By Jane Glenn Haas
Apr. 15, 2008 (McClatchy-Tribune News Service delivered by Newstex) -- What's so funny about getting older?
How come people over 70 laugh at jokes like this one:
After weeks of watching her husband's memory lapses, a wife finally got him tested for Alzheimer's disease. The next day the doctor called and said there had been a mix-up with test results and they didn't know if her husband had Alzheimer's or AIDS. "Can't you do another test?" the wife asked. The doctor said Medicare wouldn't pay for another test.
His suggestion: Drop him off downtown. If he finds his way home, don't sleep with him.
Now there's a thigh slapper.
Seems there's no taboo on codger jokes.
Here's this one from Jay Leno:
"You can't criticize Hillary. Ooooh, that's sexism. You can't criticize Barack. Oooh, that's racism."
And the punch line: "And you can't go after McCain, because that's elder abuse."
Well, even Bob McCann, an associate professor of management communication at University of Southern California Marshall School of Business, chuckled at that one.
He laughed despite his conclusion that the wrong language -- denigrating older workers -- can have an outsized negative impact on employee productivity and even corporate profits.
McCann has just finished some research with Howard Giles of University of California Santa Barbara, on studies showing ageist language has played a major role in workplace age-discrimination lawsuits.
As people live longer, workers well into so-called "retirement" years want a positive spin on growing older, he says, suggesting words like "golden ager" instead of "young blood" (as in, "what we need is some young blood around here.")
Driving force behind his research, he says, is his father who, at 82, still works 50 hours a week on a corporate management level. "He's a positive example of an older individual who works and provides significant value to the corporation," McCann says.
Successful aging is an important goal for most boomers.
"After all, we're all eventually going to be part of this social category," he says. "Age-related comments such as 'old woman,' 'old goat,' 'old fart' counter the effectiveness of an age-diverse workforce.

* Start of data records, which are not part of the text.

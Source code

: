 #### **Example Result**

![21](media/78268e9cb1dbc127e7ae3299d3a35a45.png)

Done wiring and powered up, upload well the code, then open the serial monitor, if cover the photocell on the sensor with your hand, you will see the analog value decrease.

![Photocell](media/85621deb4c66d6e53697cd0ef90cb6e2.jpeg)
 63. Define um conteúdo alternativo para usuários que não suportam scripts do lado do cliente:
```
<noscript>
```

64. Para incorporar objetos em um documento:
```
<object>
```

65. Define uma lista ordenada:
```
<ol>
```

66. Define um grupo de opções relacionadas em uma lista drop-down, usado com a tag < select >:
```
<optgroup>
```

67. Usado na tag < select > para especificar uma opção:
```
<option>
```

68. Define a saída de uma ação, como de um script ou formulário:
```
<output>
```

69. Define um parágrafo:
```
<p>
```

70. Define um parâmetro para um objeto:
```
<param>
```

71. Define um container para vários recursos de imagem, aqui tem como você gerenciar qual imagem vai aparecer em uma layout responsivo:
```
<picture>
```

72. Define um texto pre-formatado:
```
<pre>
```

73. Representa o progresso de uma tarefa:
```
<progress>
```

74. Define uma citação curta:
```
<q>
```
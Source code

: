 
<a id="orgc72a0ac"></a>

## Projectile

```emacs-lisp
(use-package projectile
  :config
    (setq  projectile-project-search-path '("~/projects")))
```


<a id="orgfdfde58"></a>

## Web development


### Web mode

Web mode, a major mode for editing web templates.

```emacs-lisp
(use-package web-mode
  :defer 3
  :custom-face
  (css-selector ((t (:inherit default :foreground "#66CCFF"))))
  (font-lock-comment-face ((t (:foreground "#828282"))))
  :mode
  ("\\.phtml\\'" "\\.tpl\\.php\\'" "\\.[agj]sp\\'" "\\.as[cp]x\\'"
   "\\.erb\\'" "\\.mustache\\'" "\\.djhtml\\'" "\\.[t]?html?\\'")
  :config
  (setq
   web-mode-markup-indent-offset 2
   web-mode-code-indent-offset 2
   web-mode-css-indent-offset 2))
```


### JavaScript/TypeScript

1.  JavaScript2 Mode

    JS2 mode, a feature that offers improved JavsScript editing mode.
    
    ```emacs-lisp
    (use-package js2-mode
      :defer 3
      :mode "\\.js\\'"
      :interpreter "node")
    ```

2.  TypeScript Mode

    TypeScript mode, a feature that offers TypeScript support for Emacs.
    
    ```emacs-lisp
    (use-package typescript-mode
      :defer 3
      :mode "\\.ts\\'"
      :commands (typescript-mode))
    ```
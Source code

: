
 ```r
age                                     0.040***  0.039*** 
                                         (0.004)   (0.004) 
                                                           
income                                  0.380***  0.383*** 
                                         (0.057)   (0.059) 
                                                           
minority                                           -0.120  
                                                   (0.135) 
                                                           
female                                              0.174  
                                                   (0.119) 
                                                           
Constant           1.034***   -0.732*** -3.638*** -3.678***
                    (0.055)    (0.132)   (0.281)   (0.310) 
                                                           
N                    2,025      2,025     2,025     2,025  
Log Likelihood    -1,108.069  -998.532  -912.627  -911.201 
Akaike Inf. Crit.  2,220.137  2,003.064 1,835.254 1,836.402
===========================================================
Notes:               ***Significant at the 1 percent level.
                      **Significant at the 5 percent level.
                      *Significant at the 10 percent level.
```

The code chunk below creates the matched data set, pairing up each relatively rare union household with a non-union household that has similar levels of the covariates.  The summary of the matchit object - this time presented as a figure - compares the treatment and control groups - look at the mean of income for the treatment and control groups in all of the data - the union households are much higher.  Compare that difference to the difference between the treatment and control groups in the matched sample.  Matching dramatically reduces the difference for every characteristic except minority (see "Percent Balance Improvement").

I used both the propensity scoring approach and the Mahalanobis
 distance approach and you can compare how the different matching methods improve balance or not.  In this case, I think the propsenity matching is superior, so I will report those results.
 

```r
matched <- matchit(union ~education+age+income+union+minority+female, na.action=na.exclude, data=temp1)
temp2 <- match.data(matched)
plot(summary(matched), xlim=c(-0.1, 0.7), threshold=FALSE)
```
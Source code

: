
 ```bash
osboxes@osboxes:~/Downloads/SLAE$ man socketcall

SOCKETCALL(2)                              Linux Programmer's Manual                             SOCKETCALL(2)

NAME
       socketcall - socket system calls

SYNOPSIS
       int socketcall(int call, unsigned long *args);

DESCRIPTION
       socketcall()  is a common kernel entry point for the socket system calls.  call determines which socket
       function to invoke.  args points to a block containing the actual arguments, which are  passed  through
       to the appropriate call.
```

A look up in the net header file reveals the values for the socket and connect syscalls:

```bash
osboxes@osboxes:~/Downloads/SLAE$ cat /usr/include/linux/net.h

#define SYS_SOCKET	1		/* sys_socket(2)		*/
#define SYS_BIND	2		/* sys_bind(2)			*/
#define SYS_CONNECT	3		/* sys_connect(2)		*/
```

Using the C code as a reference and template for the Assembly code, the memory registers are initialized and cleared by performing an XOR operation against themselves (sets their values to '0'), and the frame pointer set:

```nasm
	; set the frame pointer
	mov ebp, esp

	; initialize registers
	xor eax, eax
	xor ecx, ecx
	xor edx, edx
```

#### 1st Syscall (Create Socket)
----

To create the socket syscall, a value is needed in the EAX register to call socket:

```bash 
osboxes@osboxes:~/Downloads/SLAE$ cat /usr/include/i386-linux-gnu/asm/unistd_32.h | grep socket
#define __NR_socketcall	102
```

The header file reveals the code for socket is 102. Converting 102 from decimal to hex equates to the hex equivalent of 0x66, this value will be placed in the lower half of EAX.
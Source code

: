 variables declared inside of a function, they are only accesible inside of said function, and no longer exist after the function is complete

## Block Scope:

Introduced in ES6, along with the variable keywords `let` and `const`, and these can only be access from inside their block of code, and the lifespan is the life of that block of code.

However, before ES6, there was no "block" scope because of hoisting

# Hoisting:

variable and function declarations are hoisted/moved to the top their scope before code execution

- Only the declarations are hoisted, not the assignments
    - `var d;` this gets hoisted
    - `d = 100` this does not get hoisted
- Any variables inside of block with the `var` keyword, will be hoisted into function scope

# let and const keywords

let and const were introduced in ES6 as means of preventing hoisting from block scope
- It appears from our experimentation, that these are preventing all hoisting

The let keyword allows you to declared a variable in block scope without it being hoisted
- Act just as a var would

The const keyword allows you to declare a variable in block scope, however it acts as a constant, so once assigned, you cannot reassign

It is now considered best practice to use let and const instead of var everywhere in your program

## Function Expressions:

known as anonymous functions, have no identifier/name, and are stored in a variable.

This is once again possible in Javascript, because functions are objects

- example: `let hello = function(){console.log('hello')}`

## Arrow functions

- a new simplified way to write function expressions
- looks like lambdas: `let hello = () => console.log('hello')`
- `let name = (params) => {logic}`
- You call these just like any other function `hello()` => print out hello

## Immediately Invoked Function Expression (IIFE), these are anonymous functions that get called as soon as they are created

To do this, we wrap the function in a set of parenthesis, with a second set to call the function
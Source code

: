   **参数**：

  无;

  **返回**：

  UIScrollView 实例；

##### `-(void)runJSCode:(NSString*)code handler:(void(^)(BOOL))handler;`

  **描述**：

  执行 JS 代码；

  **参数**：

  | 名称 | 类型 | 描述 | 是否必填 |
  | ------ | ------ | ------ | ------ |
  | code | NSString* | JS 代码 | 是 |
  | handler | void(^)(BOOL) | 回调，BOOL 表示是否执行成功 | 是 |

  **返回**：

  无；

"Think twice before you use this kind of language," he cautions. "Words can be very powerful. Our future workforce is going to be more intra-generationally mixed and we need to improve our communications."
McCann would like to see the media take the lead, but that could be difficult.
In a New York Times article, Kathleen Madigan, a comic and producer for Comedy Central and a star of "History of the Joke" on the History Channel, says audiences are almost universally willing to accept jokes about age, instead of race or sex. "For one thing, it's a common trait -- we're all going to get old sometime," she says.
Geezer ridicule is safe ground, it seems.
Comics have hit McCain so many times with jibes about dementia, pills, prostates and "the Wal-Mart greeter," the Republican presidential candidate has shot back: "I'm older than dirt, more scars than Frankenstein, but I learned a few things along the way."
Early 70s old? Hey, at almost-71 I'll say age may dust us a tad but we're a long way from being buried.
Now, did you hear the one about Ronald Reagan, at 69 the oldest President to take office? Debating Walter F. Mondale in 1984 in his bid for a second term, he said, "I will not make age an issue of this campaign. I am not going to exploit for political purposes my opponent's youth and inexperience."